BEYOND THE NUMBERS
With the 2019 legislative season starting in most states, some states are discussing whether to raise personal income tax rates on their highest-income households (sometimes called a “millionaires’ tax”) to help fund schools, infrastructure, and other public investments. Our new report shows why that makes sense.
Targeted income tax hikes at the top can generate significant revenues for states to invest in their long-term success — without harming their ability to grow their economies and create jobs in the short term.
Millionaires’ taxes are becoming increasingly common, with states such as California, Minnesota, and Maryland using them to minimize harmful program cuts when the economy slows and states still must balance their budgets, or to make bold new investments like expanding early education or boosting college access. In some cases, these policies only affect annual incomes above $1 million, although in several states the higher rates kick in at lower thresholds.

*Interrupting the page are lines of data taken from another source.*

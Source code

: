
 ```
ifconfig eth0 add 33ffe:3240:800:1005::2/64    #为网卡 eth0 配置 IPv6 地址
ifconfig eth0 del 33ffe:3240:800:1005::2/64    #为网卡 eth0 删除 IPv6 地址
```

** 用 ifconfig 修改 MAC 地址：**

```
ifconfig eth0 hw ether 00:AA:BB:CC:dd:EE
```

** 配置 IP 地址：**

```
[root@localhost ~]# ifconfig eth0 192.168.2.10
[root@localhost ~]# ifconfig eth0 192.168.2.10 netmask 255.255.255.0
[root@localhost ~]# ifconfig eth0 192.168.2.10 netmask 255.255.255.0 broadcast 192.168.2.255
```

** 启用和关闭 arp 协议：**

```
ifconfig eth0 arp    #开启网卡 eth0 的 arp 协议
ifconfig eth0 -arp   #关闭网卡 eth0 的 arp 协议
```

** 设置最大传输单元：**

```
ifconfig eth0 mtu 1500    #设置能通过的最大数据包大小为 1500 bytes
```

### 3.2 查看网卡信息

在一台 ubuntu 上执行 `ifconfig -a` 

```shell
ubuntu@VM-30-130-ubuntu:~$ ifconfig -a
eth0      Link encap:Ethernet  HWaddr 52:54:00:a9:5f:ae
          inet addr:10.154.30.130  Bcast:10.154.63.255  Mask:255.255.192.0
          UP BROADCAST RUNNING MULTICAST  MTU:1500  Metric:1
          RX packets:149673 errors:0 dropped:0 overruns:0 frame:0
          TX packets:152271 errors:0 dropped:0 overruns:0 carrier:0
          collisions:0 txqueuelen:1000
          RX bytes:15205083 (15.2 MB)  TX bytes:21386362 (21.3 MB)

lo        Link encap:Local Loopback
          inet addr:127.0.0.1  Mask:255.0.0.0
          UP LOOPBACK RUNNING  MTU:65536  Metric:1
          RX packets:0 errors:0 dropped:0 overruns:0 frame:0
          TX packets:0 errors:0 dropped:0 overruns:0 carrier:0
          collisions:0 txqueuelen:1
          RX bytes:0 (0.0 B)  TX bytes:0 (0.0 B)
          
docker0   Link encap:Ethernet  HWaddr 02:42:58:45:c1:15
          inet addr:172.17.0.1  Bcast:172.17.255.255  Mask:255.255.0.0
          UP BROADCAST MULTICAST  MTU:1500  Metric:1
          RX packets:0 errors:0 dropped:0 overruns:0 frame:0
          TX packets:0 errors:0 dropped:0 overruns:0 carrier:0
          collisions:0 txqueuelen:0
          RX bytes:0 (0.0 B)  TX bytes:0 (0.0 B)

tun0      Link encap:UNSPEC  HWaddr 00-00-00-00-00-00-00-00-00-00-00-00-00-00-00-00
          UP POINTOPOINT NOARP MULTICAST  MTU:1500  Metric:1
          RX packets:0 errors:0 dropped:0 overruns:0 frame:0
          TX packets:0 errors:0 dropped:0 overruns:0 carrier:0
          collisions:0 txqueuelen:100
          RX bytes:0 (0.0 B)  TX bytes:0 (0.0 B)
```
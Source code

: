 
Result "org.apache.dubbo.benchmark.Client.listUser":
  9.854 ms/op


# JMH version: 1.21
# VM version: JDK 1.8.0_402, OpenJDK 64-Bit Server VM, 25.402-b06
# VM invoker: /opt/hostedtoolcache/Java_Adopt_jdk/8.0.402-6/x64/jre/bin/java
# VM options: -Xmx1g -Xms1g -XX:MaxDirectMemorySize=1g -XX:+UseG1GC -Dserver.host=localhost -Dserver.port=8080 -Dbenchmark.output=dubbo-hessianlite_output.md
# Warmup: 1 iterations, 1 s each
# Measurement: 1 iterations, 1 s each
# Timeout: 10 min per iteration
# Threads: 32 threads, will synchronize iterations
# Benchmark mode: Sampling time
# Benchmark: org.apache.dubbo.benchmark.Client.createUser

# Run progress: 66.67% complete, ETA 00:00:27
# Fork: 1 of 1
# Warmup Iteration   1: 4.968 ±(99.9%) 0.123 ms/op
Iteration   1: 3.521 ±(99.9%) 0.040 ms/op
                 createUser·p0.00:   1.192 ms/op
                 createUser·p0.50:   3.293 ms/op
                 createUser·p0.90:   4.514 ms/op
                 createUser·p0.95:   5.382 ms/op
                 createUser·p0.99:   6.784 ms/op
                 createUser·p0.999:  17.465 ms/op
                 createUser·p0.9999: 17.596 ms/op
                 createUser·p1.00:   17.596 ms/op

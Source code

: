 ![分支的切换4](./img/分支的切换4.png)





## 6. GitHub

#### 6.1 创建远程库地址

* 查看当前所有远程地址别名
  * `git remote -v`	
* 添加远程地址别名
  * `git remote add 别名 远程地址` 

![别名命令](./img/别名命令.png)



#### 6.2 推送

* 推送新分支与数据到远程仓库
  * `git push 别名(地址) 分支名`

The trend looks likely to continue:
- New York lawmakers will likely consider making their state’s millionaires’ tax, enacted in 2009, permanent in order to preserve about $4 billion in annual funding for public services.
- Illinois policymakers are considering this approach as part of a broader push to replace the state’s regressive flat tax with a fairer graduated system.
- New Jersey, which raised rates on incomes above $5 million in 2018, may weigh another rate increase for high earners below that level.
- Maine might take another look at the policy as well, after conservative lawmakers overturned a ballot initiative that voters approved in 2016 to raise taxes on top earners.
Targeted income tax hikes at the top don’t harm a state’s ability to compete economically with its neighbors, real-world experience shows. Of the eight states (including the District of Columbia) that have enacted lasting millionaires’ taxes since 2000:
- seven have had per capita personal income growth at least as strong as their neighbors since raising taxes;
- six have had growth in private-sector gross domestic product about as good as or better than their neighbors (see chart); and
- five added jobs at least as quickly as their neighbors.
These states’ experiences mirror expert research, which generally finds that tax differences between states, including differences in personal income tax rates, only minimally affect state economic growth. “The vast majority of the academic studies that examined the relationship between state and local taxes and economic growth found little or no effect,” the authors of a comprehensive literature review in 2018 concluded.
Meanwhile, millionaires’ taxes raise money to invest in good schools and income-boosting policies like state earned income tax credits, with revenue coming from the small number of taxpayers who can best afford the cost and who have done extraordinarily well in recent decades as income and wealth have become increasingly concentrated at the top.